Tensor cores sit idle while they wait for activations, weights, and intermediate results to be fetched from DRAM. Every off-chip memory access costs roughly 200–500× more energy than accessing on-chip SRAM. The memory bandwidth required to fully feed an AI accelerator grows quadratically with model size, while DRAM bandwidth improves only linearly.
AI throughput is bounded by: min(Compute FLOPS, Memory Bandwidth × Arithmetic Intensity). For transformer models with arithmetic intensity below the roofline, every performance gain from adding more tensor cores is wasted until memory bandwidth and latency are fixed first.
At N5 and below, SRAM no longer scales with logic. SRAM cell Vmin, leakage, and EUV overlay variation keep bit cells large. On advanced GPUs and AI ASICs, SRAM cache already consumes 30–70% of total die area — and is growing.
High Bandwidth Memory (HBM) raises DRAM bandwidth to 1–4 TB/s. But each access still costs 50–100 ns and 150–300 pJ. For tight inference loops requiring per-layer weight reloads, HBM latency is prohibitive at scale.
The only way to break through the Memory Wall is to bring massive SRAM capacity physically close to compute — within the same package, bonded directly above the logic die, with sub-nanosecond access and terabytes-per-second bandwidth.

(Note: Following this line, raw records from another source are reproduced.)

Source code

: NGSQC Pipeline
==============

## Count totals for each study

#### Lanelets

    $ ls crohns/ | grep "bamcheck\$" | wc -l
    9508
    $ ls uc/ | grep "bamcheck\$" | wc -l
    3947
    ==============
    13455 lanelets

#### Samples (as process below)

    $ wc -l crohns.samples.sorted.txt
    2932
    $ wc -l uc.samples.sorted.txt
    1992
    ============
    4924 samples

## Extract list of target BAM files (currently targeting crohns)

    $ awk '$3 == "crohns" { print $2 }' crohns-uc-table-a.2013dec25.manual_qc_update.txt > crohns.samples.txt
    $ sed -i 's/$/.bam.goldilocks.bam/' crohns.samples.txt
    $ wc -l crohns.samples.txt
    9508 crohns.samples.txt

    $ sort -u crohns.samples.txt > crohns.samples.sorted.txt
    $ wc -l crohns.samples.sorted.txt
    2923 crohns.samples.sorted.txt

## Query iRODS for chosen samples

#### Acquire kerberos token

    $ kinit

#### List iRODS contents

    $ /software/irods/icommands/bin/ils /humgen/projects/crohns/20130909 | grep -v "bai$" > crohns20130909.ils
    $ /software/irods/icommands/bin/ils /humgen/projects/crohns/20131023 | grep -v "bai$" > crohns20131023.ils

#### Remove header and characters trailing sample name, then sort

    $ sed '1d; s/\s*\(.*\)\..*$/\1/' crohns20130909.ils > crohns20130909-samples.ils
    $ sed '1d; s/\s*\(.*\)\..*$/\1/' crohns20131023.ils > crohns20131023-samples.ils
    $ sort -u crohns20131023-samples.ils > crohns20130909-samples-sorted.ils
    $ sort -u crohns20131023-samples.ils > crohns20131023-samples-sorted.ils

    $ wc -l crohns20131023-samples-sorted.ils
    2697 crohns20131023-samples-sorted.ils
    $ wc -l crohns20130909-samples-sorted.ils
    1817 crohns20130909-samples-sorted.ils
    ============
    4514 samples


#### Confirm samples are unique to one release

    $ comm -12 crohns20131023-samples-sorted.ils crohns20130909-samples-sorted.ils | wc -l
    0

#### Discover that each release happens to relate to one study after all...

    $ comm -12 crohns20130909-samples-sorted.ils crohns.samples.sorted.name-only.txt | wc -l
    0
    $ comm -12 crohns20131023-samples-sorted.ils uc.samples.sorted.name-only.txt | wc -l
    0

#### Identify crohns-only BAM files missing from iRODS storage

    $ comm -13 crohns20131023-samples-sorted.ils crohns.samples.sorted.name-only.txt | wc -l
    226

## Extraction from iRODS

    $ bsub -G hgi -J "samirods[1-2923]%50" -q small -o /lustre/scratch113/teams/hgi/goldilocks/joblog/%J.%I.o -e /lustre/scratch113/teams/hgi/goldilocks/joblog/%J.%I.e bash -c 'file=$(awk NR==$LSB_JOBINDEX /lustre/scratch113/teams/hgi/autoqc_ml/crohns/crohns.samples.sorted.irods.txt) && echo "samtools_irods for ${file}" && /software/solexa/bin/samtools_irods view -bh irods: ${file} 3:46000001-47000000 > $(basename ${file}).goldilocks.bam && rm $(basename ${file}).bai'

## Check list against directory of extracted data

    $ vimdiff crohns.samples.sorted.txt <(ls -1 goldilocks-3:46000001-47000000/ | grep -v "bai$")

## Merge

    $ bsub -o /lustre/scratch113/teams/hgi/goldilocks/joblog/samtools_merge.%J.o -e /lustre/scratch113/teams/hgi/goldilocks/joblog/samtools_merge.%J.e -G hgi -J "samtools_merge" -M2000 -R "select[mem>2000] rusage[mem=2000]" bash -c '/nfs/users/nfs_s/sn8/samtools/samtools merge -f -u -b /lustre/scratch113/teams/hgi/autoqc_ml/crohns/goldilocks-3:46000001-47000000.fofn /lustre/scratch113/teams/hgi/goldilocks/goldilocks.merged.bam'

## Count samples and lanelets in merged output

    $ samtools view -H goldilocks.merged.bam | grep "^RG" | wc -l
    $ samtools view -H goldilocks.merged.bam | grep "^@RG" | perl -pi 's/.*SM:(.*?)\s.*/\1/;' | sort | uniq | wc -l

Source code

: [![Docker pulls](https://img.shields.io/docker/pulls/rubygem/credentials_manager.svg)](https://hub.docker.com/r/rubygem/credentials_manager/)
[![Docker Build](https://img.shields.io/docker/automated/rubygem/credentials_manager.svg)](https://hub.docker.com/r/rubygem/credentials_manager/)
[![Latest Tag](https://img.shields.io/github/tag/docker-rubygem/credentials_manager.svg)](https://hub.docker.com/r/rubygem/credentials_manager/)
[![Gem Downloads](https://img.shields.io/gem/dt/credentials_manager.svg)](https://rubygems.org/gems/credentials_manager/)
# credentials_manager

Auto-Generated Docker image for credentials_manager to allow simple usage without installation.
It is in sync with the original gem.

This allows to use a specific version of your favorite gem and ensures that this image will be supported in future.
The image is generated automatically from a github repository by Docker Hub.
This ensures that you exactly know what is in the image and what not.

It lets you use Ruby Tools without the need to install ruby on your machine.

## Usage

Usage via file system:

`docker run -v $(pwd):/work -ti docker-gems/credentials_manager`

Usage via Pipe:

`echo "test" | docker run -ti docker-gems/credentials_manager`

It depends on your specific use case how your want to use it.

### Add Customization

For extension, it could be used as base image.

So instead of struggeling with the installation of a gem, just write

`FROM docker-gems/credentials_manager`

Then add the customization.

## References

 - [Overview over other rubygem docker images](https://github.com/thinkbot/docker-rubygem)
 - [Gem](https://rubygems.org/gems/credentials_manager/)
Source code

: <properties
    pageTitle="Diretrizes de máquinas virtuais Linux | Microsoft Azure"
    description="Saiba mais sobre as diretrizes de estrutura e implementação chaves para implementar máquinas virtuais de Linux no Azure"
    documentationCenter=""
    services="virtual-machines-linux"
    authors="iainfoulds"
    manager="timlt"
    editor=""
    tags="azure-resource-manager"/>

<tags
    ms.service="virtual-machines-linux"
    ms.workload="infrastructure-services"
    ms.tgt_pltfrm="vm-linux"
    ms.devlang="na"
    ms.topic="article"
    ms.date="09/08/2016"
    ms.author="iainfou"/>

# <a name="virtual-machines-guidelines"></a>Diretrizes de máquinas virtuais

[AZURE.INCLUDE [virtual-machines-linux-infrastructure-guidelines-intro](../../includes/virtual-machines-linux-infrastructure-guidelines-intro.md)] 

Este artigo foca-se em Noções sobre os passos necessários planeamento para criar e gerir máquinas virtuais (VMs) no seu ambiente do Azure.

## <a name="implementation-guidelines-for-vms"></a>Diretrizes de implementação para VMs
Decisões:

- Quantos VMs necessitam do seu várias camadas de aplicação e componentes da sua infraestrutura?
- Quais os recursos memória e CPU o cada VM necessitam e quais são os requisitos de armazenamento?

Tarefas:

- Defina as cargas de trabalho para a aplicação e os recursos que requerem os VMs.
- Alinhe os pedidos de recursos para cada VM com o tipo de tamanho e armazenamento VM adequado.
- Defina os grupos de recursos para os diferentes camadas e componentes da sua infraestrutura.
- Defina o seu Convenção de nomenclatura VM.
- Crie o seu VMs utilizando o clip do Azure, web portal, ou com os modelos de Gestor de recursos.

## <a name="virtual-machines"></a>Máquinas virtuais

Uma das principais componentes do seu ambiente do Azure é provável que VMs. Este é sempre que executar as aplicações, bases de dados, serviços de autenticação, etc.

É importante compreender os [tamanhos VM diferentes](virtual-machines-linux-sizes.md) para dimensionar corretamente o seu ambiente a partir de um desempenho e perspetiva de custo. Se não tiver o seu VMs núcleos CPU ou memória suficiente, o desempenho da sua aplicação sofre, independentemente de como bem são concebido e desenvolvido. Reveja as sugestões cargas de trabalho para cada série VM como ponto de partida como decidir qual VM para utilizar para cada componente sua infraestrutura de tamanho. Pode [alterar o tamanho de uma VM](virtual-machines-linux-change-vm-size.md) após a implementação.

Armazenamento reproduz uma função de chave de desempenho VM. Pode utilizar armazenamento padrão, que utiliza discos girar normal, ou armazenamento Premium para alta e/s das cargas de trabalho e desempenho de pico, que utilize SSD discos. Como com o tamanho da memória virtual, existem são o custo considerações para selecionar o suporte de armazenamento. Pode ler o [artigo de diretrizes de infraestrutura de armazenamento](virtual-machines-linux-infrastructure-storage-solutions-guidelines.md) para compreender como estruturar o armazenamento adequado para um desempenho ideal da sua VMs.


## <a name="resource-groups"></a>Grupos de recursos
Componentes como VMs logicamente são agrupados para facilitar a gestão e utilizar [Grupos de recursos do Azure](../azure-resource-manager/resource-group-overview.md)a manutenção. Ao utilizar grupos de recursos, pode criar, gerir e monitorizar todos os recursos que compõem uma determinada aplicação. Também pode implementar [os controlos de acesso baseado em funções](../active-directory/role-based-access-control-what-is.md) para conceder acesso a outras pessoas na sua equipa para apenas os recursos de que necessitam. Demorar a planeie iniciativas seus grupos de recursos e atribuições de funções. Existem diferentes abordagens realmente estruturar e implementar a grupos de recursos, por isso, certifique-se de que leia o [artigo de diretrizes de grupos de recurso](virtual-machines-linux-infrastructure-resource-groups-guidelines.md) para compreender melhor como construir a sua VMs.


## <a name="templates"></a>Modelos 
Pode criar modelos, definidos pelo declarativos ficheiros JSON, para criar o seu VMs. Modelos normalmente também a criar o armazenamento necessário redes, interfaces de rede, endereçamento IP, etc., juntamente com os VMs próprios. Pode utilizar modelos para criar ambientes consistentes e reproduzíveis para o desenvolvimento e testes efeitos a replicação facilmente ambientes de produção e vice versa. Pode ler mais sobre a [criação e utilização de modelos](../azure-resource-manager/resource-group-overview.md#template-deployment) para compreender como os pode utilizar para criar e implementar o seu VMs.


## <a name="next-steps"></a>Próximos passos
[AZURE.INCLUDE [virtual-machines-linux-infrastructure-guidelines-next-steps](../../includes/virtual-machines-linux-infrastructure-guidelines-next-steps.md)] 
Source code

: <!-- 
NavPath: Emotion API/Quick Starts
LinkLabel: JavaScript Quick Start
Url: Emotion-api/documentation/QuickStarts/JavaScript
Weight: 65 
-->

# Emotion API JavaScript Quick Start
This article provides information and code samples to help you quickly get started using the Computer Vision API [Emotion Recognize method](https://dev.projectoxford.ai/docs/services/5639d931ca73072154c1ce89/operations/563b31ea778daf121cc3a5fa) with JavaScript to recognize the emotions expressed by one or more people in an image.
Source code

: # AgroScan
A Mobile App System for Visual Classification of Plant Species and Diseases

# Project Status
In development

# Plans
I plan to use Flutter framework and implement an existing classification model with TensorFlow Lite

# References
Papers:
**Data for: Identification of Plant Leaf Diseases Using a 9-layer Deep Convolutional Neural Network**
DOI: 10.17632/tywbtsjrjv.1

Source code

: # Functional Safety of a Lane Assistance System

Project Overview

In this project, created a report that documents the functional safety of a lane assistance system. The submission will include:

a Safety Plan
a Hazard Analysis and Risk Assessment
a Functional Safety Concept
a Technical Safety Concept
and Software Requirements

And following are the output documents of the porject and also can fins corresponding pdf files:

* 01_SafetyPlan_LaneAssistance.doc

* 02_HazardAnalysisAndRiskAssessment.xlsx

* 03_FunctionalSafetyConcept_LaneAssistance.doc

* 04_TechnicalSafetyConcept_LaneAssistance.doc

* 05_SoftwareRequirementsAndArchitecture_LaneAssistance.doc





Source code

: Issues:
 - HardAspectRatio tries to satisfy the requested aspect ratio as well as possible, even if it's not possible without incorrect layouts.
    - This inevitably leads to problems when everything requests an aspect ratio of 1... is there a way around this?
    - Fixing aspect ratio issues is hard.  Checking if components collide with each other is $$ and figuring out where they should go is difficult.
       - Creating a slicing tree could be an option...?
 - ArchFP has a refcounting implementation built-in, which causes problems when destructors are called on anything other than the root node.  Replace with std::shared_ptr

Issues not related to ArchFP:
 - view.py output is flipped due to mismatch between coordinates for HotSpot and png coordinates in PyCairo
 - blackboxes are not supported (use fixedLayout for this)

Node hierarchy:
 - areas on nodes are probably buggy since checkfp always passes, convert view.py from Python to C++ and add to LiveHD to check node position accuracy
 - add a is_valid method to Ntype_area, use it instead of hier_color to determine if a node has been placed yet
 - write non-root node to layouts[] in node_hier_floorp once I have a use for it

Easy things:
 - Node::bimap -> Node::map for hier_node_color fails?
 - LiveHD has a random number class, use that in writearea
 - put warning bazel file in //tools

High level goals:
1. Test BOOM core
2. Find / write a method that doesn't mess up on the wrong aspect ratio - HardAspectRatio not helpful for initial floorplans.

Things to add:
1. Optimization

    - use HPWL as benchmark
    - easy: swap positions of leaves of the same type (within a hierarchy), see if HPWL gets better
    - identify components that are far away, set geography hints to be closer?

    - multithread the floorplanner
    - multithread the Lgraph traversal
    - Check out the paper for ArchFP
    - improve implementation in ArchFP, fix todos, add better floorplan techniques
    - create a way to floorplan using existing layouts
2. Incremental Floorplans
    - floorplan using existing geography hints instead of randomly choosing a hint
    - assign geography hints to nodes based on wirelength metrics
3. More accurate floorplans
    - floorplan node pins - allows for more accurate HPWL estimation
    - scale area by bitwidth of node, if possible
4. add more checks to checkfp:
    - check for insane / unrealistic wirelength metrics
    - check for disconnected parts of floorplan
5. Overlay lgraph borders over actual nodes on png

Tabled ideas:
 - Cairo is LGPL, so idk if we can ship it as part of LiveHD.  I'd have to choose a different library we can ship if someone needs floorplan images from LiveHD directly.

For the first three decades of CMOS scaling, logic transistors and SRAM bit cells shrank in tandem. Post-FinFET, that relationship broke. Logic transistors continued to shrink aggressively, but SRAM scaling slowed dramatically due to fundamental physical limits:
| Scaling Constraint | Physical Cause | AI Impact |
|---|---|---|
| Read Stability (SNM) | Lower Vdd reduces noise margin for the 6T cross-coupled latch | Larger cells required → less cache per mm² |
| Write Margin | Transistor variability worsens at smaller dimensions | Must oversize access transistors → cell area bloat |
| Leakage Current | Sub-threshold leakage exponentially rises as Vt scales | Static power budget consumed by cache, not compute |
| Vmin Limitation | Statistical Vt mismatch sets a floor on minimum operating voltage | Cannot exploit voltage scaling for power savings |
| EUV Overlay | Lithography placement error at sub-7nm degrades bit cell symmetry | Yield loss disproportionate for large SRAM arrays |
| BEOL RC Increase | Narrower metal lines raise resistivity; thinner dielectrics raise capacitance | SRAM access latency does not improve with node shrink |
| Net Result | SRAM density improvement: ~1.2–1.4× per node | Logic density improvement: ~2× per node |
The consequence: on today's AI chips, up to 70% of silicon area is occupied by SRAM cache. Scaling it further in X and Y is physically and economically untenable. The only dimension left unexploited is Z.
Qoresic's SRAM Rotation Architecture is built on a mature 3D SRAM stacking ecosystem — the same foundry technology that powers AMD 3D V-Cache and is evolving toward full monolithic 3D integration. Understanding this foundation is essential to understanding why Qoresic's approach is both credible and uniquely positioned.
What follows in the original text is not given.